The only bullet I have tried on game–the Remington 115-grain Core-Lokt Ultra–expands quite well, penetrates deeply enough and retains just over 60 percent of its original weight. Even though the caribou ended up quite dead, I knew before heading to Quebec that there are many better caribou cartridges, and while it has proven to be deadly enough on deer, I have intentionally held my fire on any buck standing farther away than 250 yards.
|6.8mm Remington SPC Load Guide
|Bullet||Bullet Weight (gr.)||Powder Type||Powder Charge (gr.)||Muzzle Velocity (fps)|
|Barnes TSX BT||110||H322||29.0||2,744|
|Hornady BTHP Match||110||Hornady factory||2,698|
|Hornady V-Max||110||Hornady factory||2,713|
|Sierra MatchKing||115||Remington factory||2,610|
|Remington C-LUB||115||Remington factory||2,587|
|WARNING: The loads shown here are safe only in the guns for which they were developed. Neither the author nor InterMedia Outdoors, Inc. assumes any liability for accidents or injury resulting from the use or misuse of this data. Notes: *These bullets suitable only for bolt actions and single-shots. All powder charges should be reduced by 10 percent for starting loads. Velocities are averages of 10 rounds clocked at 12 feet from the muzzle of a SSK Industries 24-inch barrel. Remington cases and Federal 210M primers were used in all handloads.|
Reloading dies for the 6.8mm SPC are available from Hornady, Redding, RCBS and Lyman. Correct shell holder is the RCBS No. 19 or Redding No. 5, neither likely to be on most handloading benches since the only other cartridges it fits are the .25, .30 and .32 Remington.

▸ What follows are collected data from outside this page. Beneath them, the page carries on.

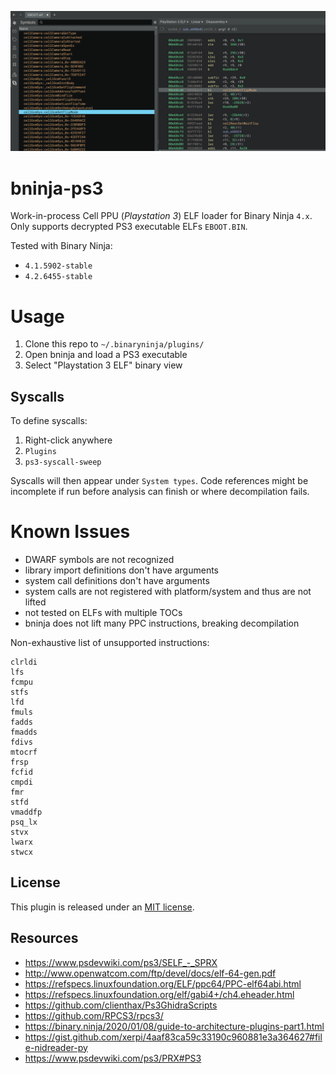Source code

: ![](image.png)

# bninja-ps3

Work-in-process Cell PPU (*Playstation 3*) ELF loader for Binary Ninja `4.x`. Only supports decrypted PS3 executable ELFs `EBOOT.BIN`.

Tested with Binary Ninja:
* `4.1.5902-stable`
* `4.2.6455-stable`

# Usage

1. Clone this repo to `~/.binaryninja/plugins/`
1. Open bninja and load a PS3 executable
1. Select "Playstation 3 ELF" binary view

## Syscalls

To define syscalls:

1. Right-click anywhere 
1. `Plugins`
1. `ps3-syscall-sweep`

Syscalls will then appear under `System types`. Code references might be incomplete if run before analysis can finish or where decompilation fails.

# Known Issues

* DWARF symbols are not recognized
* library import definitions don't have arguments
* system call definitions don't have arguments
* system calls are not registered with platform/system and thus are not lifted
* not tested on ELFs with multiple TOCs
* bninja does not lift many PPC instructions, breaking decompilation

Non-exhaustive list of unsupported instructions:
```
clrldi
lfs
fcmpu
stfs
lfd
fmuls
fadds
fmadds
fdivs
mtocrf
frsp
fcfid
cmpdi
fmr
stfd
vmaddfp
psq_lx
stvx
lwarx
stwcx
```

## License

This plugin is released under an [MIT license](./license).

## Resources

* https://www.psdevwiki.com/ps3/SELF_-_SPRX
* http://www.openwatcom.com/ftp/devel/docs/elf-64-gen.pdf
* https://refspecs.linuxfoundation.org/ELF/ppc64/PPC-elf64abi.html
* https://refspecs.linuxfoundation.org/elf/gabi4+/ch4.eheader.html
* https://github.com/clienthax/Ps3GhidraScripts
* https://github.com/RPCS3/rpcs3/
* https://binary.ninja/2020/01/08/guide-to-architecture-plugins-part1.html
* https://gist.github.com/xerpi/4aaf83ca59c33190c960881e3a364627#file-nidreader-py
* https://www.psdevwiki.com/ps3/PRX#PS3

I like the Federal 210M primer in this cartridge, and if I had to pick just one powder it would be H335. The Remington 115-grain Core-Lokt is the best deer bullet available in factory ammo, and the Barnes 110-grain TSX is probably the best choice for handloading.
Bolt actions and single-shots can handle heavier bullets, and those of relatively soft construction weighing 130 grains should not only expand satisfactorily on deer over the effective range of the cartridge, they are probably better choices than those weighing less.

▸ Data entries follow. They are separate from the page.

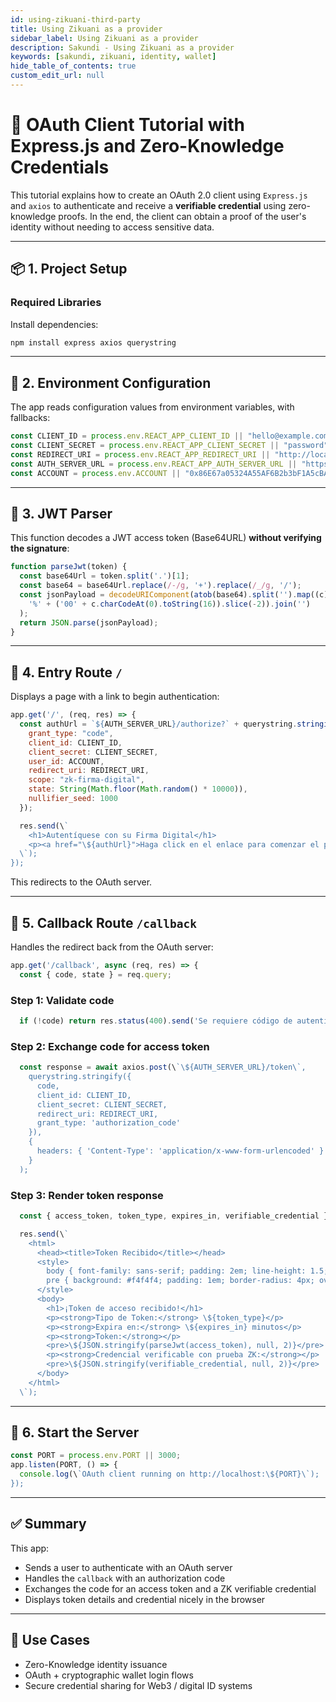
 ```yaml
---
id: using-zikuani-third-party
title: Using Zikuani as a provider
sidebar_label: Using Zikuani as a provider
description: Sakundi - Using Zikuani as a provider
keywords: [sakundi, zikuani, identity, wallet]
hide_table_of_contents: true
custom_edit_url: null
---
```

# 🧪 OAuth Client Tutorial with Express.js and Zero-Knowledge Credentials

This tutorial explains how to create an OAuth 2.0 client using `Express.js` and `axios` to authenticate and receive a **verifiable credential** using zero-knowledge proofs. In the end, the client can obtain a proof of the user's identity without needing to access sensitive data.

---

## 📦 1. Project Setup

### Required Libraries
Install dependencies:

```bash
npm install express axios querystring
```

---

## 🔐 2. Environment Configuration

The app reads configuration values from environment variables, with fallbacks:

```js
const CLIENT_ID = process.env.REACT_APP_CLIENT_ID || "hello@example.com";
const CLIENT_SECRET = process.env.REACT_APP_CLIENT_SECRET || "password";
const REDIRECT_URI = process.env.REACT_APP_REDIRECT_URI || "http://localhost:3000/callback";
const AUTH_SERVER_URL = process.env.REACT_APP_AUTH_SERVER_URL || "https://app.sakundi.io";
const ACCOUNT = process.env.ACCOUNT || "0x86E67a05324A55AF6B2b3bF1A5cBA1778C56A8bE";
```

---

## 🧾 3. JWT Parser

This function decodes a JWT access token (Base64URL) **without verifying the signature**:

```js
function parseJwt(token) {
  const base64Url = token.split('.')[1];
  const base64 = base64Url.replace(/-/g, '+').replace(/_/g, '/');
  const jsonPayload = decodeURIComponent(atob(base64).split('').map((c) =>
    '%' + ('00' + c.charCodeAt(0).toString(16)).slice(-2)).join('')
  );
  return JSON.parse(jsonPayload);
}
```

---

## 🚪 4. Entry Route `/`

Displays a page with a link to begin authentication:

```js
app.get('/', (req, res) => {
  const authUrl = `${AUTH_SERVER_URL}/authorize?` + querystring.stringify({
    grant_type: "code",
    client_id: CLIENT_ID,
    client_secret: CLIENT_SECRET,
    user_id: ACCOUNT,
    redirect_uri: REDIRECT_URI,
    scope: "zk-firma-digital",
    state: String(Math.floor(Math.random() * 10000)),
    nullifier_seed: 1000
  });

  res.send(\`
    <h1>Autentíquese con su Firma Digital</h1>
    <p><a href="\${authUrl}">Haga click en el enlace para comenzar el proceso de autenticación</a></p>
  \`);
});
```

This redirects to the OAuth server.

---

## 🔄 5. Callback Route `/callback`

Handles the redirect back from the OAuth server:

```js
app.get('/callback', async (req, res) => {
  const { code, state } = req.query;
```

### Step 1: Validate code

```js
  if (!code) return res.status(400).send('Se requiere código de autenticación');
```

### Step 2: Exchange code for access token

```js
  const response = await axios.post(\`\${AUTH_SERVER_URL}/token\`,
    querystring.stringify({
      code,
      client_id: CLIENT_ID,
      client_secret: CLIENT_SECRET,
      redirect_uri: REDIRECT_URI,
      grant_type: 'authorization_code'
    }),
    {
      headers: { 'Content-Type': 'application/x-www-form-urlencoded' }
    }
  );
```

### Step 3: Render token response

```js
  const { access_token, token_type, expires_in, verifiable_credential } = response.data;

  res.send(\`
    <html>
      <head><title>Token Recibido</title></head>
      <style>
        body { font-family: sans-serif; padding: 2em; line-height: 1.5; }
        pre { background: #f4f4f4; padding: 1em; border-radius: 4px; overflow-x: auto; }
      </style>
      <body>
        <h1>¡Token de acceso recibido!</h1>
        <p><strong>Tipo de Token:</strong> \${token_type}</p>
        <p><strong>Expira en:</strong> \${expires_in} minutos</p>
        <p><strong>Token:</strong></p>
        <pre>\${JSON.stringify(parseJwt(access_token), null, 2)}</pre>
        <p><strong>Credencial verificable con prueba ZK:</strong></p>
        <pre>\${JSON.stringify(verifiable_credential, null, 2)}</pre>
      </body>
    </html>
  \`);
```

---

## 🚀 6. Start the Server

```js
const PORT = process.env.PORT || 3000;
app.listen(PORT, () => {
  console.log(\`OAuth client running on http://localhost:\${PORT}\`);
});
```

---

## ✅ Summary

This app:
- Sends a user to authenticate with an OAuth server
- Handles the `callback` with an authorization code
- Exchanges the code for an access token and a ZK verifiable credential
- Displays token details and credential nicely in the browser

---

## 🔐 Use Cases

- Zero-Knowledge identity issuance
- OAuth + cryptographic wallet login flows
- Secure credential sharing for Web3 / digital ID systems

When the Hornady 130-grain SST exits the muzzle of my 24-inch barrel at 2,500 fps, it is still moving along at about 2,100 fps at 300 yards, where it delivers 1,300 ft.-lbs. of energy. For shooting the smallest groups possible on paper, my picks of the bunch are the Sierra 115-grain MatchKing and Hornady 110-grain V-MAX.

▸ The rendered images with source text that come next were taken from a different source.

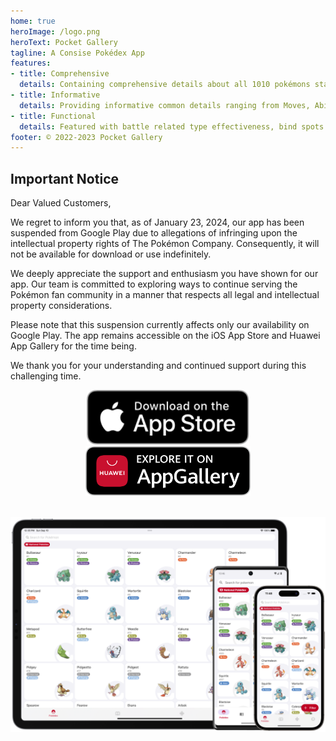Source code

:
 ```yaml
---
home: true
heroImage: /logo.png
heroText: Pocket Gallery
tagline: A Consise Pokédex App
features:
- title: Comprehensive
  details: Containing comprehensive details about all 1010 pokémons starting from Generation I to IX.
- title: Informative
  details: Providing informative common details ranging from Moves, Abilities, Items to Weathers, Terrians and Status Condition.
- title: Functional
  details: Featured with battle related type effectiveness, bind spots and status calculators.
footer: © 2022-2023 Pocket Gallery
---
```


## Important Notice
Dear Valued Customers,

We regret to inform you that, as of January 23, 2024, our app has been suspended from Google Play due to allegations of infringing upon the intellectual property rights of The Pokémon Company. Consequently, it will not be available for download or use indefinitely.

We deeply appreciate the support and enthusiasm you have shown for our app. Our team is committed to exploring ways to continue serving the Pokémon fan community in a manner that respects all legal and intellectual property considerations.

Please note that this suspension currently affects only our availability on Google Play. The app remains accessible on the iOS App Store and Huawei App Gallery for the time being.

We thank you for your understanding and continued support during this challenging time.

<a href="https://apps.apple.com/us/app/pocket-gallery-app/id6464266038">
<div align="center">
<img src="../docs/.vuepress/public/app-store-badge-en.svg" alt="hero" style="width: 260px;"/>
</div>
</a>

<!-- <a href="https://play.google.com/store/apps/details?id=com.eurekaffeine.pokedex">
<div align="center">
<img src="../docs/.vuepress/public/google-play-badge-en.png" alt="hero" style="width: 300px;"/>
</div>
</a> -->

<a href="https://url.cloud.huawei.com/nlFEFYg8Cc?shareTo=qrcode">
<div align="center">
<img src="../docs/.vuepress/public/app-gallery-badge-en.png" alt="hero" style="width: 264px;"/>
</div>
</a>

\
![hero](../docs/.vuepress/public/hero.png)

As I write this, the U.S. Army has not officially adopted the 6.8mm SPC, and I’m thinking chances of it ever happening are quite slim. As a sporting cartridge, it offers excellent accuracy, extremely light recoil and enough punch for consistent kills on deer much farther away than most are shot. It may just be the best cartridge ever developed for a youngster’s first deer rifle. Whether or not that’s enough to keep it alive, only time will tell.